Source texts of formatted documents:

*-*-*

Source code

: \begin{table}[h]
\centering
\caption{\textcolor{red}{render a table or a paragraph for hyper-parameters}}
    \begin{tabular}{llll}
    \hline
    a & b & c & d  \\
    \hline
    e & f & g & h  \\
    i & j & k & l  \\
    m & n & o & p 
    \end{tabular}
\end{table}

*-*-*

Task item: Where in the entries above does the word "table" appear? Copy each line that has it.

Exercise result:
: \begin{table}[h]
\caption{\textcolor{red}{render a table or a paragraph for hyper-parameters}}
\end{table}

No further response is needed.